EPISODIO 8
Pero no fue Danny quién despertó a Dylan, sino Andy. Deslizó una mano por su torso y tras acariciarle el estómago como hacía siempre, continuó en una larga caricia hasta su muslo.
Dylan abrió los ojos. Pestañeó varias veces intentando centrarse. La parte más física de su ser ya había empezado a despertar bajo la sensualidad de aquella mano. Pero su mente todavía estaba en brumas. ¿Qué hora era? Cubrió la mano femenina con la suya, apretándola y, a la vez, guiándola.

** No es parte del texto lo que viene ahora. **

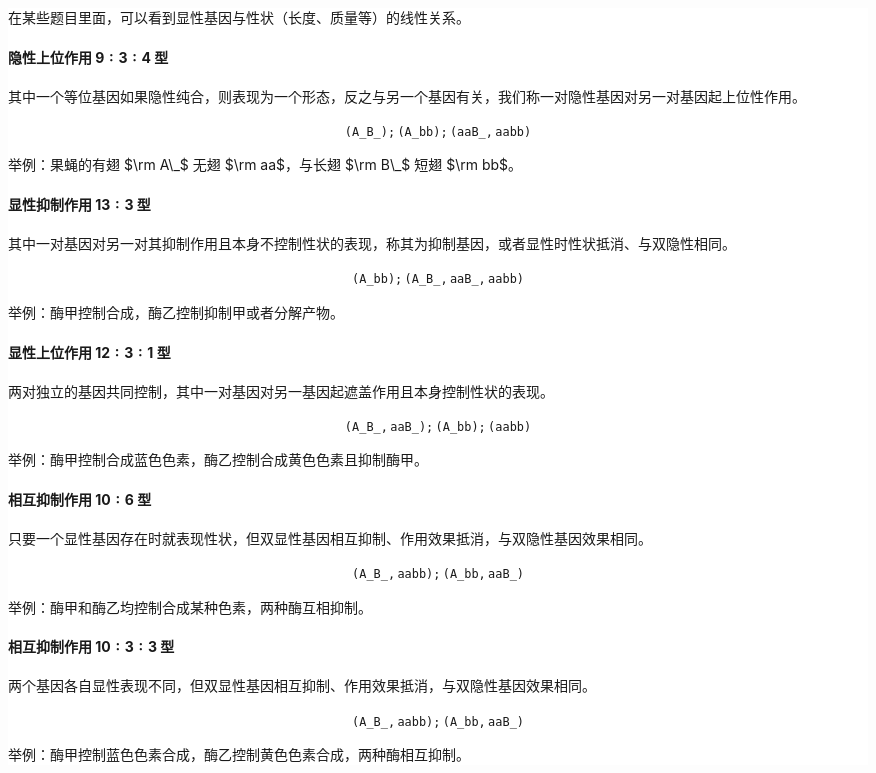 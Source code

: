 在某些题目里面，可以看到显性基因与性状（长度、质量等）的线性关系。

#### 隐性上位作用 $9:3:4$ 型

其中一个等位基因如果隐性纯合，则表现为一个形态，反之与另一个基因有关，我们称一对隐性基因对另一对基因起上位性作用。

$$
\mathtt{(A\_B\_);(A\_bb);(aaB\_,aabb)}
$$

举例：果蝇的有翅 $\rm A\_$ 无翅 $\rm aa$，与长翅 $\rm B\_$ 短翅 $\rm bb$。

#### 显性抑制作用 $13:3$ 型

其中一对基因对另一对其抑制作用且本身不控制性状的表现，称其为抑制基因，或者显性时性状抵消、与双隐性相同。

$$
\mathtt{(A\_bb);(A\_B\_,aaB\_,aabb)}
$$

举例：酶甲控制合成，酶乙控制抑制甲或者分解产物。

#### 显性上位作用 $12:3:1$ 型

两对独立的基因共同控制，其中一对基因对另一基因起遮盖作用且本身控制性状的表现。

$$
\mathtt{(A\_B\_,aaB\_);(A\_bb);(aabb)}
$$

举例：酶甲控制合成蓝色色素，酶乙控制合成黄色色素且抑制酶甲。

#### 相互抑制作用 $10:6$ 型

只要一个显性基因存在时就表现性状，但双显性基因相互抑制、作用效果抵消，与双隐性基因效果相同。

$$
\mathtt{(A\_B\_,aabb);(A\_bb,aaB\_)}
$$

举例：酶甲和酶乙均控制合成某种色素，两种酶互相抑制。

#### 相互抑制作用 $10:3:3$ 型

两个基因各自显性表现不同，但双显性基因相互抑制、作用效果抵消，与双隐性基因效果相同。

$$
\mathtt{(A\_B\_,aabb);(A\_bb,aaB\_)}
$$

举例：酶甲控制蓝色色素合成，酶乙控制黄色色素合成，两种酶相互抑制。

[^todo]: TODO: 五三 310 页考法 1, 2, 3。
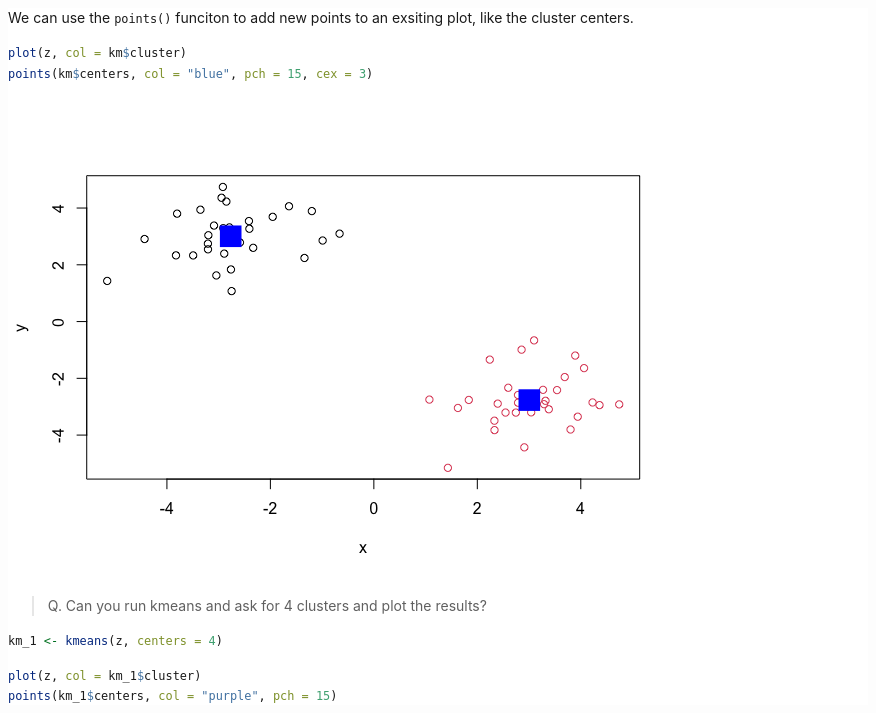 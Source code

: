 We can use the `points()` funciton to add new points to an exsiting
plot, like the cluster centers.

``` r
plot(z, col = km$cluster)
points(km$centers, col = "blue", pch = 15, cex = 3)
```

![](Lab-7_files/figure-commonmark/unnamed-chunk-15-1.png)

> Q. Can you run kmeans and ask for 4 clusters and plot the results?

``` r
km_1 <- kmeans(z, centers = 4)
```

``` r
plot(z, col = km_1$cluster)
points(km_1$centers, col = "purple", pch = 15)
```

—Buenos días… —dijo en un susurro.
Andy se había pegado a Dylan y ahora ya no se trataba sólo de su mano, sino de su cuerpo al completo insinuándose contra el suyo.
Un cuerpo desnudo.
Dylan volvió la cabeza para mirarla. La habitación estaba en semi penumbra, ya que la persiana estaba a media asta. Pero a medida que la conciencia iba instalándose en su mente, ya no necesitaba luz para saber que ella estaba vestida cuando se había acostado y ahora no lo estaba.
Como una confirmación de cuáles eran las intenciones femeninas, a la mano se sumó una pierna que rodeó la cadera de Dylan, abrazándola.
—Buenos días —susurró ella al tiempo que de un solo movimiento se pegaba a su espalda.
—Parece que el sueño te ha sentado de maravilla…
Dylan se dio la vuelta. Quedó de espaldas en la cama y Andy, ni corta ni perezosa, se colocó encima. Una rodilla a cada lado del cuerpo masculino y exhibiéndose insinuante ante él, tan desnuda como había venido al mundo.
—Eres tú lo que me sienta de maravilla
Aquel susurro libidinoso consiguió que la parte más física de Dylan volviera a reaccionar. Algo que ella notó enseguida.
Esbozó una sonrisa perversa al sentir que el miembro viril cobraba vida junto a su pierna.
—Así me gusta… Que siempre estés a punto para mí —dijo en un tono sensual con un punto de guasa.
Los dos rieron.
Bromas aparte, era cierto; él siempre lo estaba. Siempre había habido una química increíble entre los dos y desde que últimamente ella se había vuelto mucho más física y receptiva al menor contacto, su vida íntima se había convertido en un no parar. Cualquier momento era bueno, básicamente porque a él lo excitaba a tope notarla tan caliente. Pero ya no disponían de la casa para ellos solos, su padre ocupaba una de las habitaciones de invitados, así que tenían que improvisar. Y muchas veces, aguantarse y esperar. Lo cual no hacía sino volverlos locos de deseo. Ella tanto como él. Era un proceso de retroalimentación constante.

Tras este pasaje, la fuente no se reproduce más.